*WHAT YOU HAVE TO DO*:
Below are records. Copy every line with "help" in it.
[TASK INPUT — start]
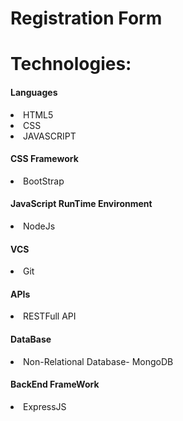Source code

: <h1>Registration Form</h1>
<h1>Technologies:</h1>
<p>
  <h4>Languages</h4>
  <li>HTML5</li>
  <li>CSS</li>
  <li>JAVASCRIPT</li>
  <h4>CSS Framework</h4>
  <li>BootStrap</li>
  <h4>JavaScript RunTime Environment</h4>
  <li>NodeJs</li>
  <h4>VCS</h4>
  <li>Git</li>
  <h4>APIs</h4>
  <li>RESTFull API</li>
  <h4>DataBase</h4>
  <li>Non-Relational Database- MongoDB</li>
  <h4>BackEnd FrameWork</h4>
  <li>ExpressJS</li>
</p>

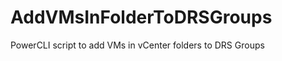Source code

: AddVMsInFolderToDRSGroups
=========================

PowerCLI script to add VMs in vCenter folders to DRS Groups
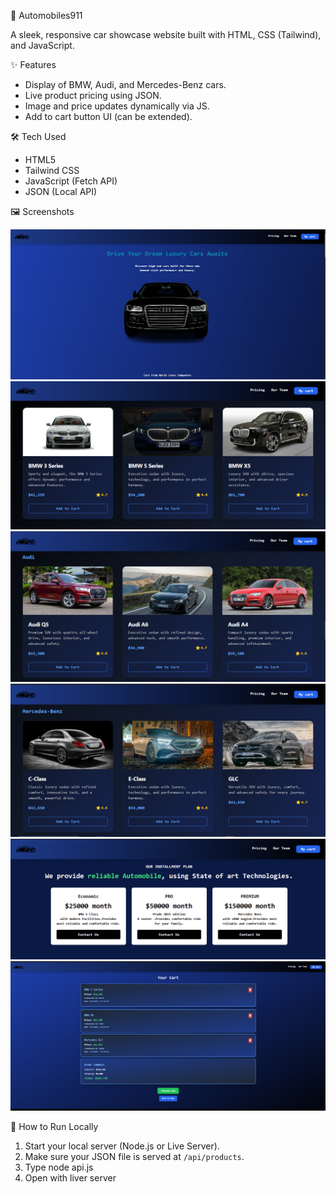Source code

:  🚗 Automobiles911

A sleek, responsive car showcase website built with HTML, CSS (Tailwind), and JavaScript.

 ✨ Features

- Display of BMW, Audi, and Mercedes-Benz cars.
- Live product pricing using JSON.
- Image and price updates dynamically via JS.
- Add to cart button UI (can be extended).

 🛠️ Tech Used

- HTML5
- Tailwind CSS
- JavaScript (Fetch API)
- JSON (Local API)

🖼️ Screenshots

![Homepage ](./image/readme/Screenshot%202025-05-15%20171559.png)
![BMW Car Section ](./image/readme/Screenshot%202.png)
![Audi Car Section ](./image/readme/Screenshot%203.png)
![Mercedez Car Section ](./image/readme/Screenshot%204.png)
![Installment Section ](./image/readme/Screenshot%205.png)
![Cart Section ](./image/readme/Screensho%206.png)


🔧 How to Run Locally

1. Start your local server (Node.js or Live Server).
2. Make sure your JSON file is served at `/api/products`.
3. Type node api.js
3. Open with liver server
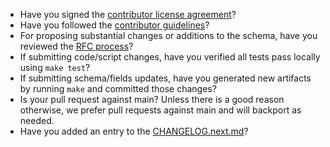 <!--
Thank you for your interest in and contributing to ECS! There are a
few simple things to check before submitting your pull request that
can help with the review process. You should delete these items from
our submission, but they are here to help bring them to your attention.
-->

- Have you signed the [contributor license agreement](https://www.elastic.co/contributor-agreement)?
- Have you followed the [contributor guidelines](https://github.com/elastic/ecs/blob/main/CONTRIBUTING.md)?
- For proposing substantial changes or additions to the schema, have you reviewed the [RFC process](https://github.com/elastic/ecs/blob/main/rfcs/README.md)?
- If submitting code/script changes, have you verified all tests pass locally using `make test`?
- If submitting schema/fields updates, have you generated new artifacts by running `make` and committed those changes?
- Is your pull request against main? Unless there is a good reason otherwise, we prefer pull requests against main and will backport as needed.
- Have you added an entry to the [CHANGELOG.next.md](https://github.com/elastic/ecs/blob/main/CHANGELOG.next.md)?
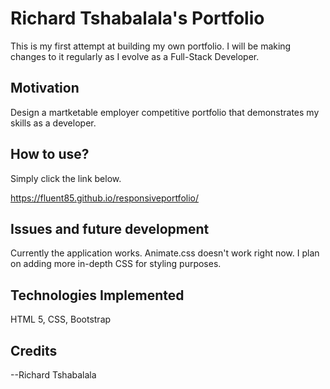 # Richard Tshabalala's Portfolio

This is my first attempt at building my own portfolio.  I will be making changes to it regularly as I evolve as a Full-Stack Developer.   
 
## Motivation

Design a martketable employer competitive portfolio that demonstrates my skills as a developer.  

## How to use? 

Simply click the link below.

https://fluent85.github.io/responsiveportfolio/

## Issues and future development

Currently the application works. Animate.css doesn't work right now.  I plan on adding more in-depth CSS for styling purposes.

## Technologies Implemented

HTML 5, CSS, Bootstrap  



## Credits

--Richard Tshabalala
[TASK INPUT — finish]
*ANSWER TO THIS EXERCISE*:
can help with the review process. You should delete these items from
our submission, but they are here to help bring them to your attention.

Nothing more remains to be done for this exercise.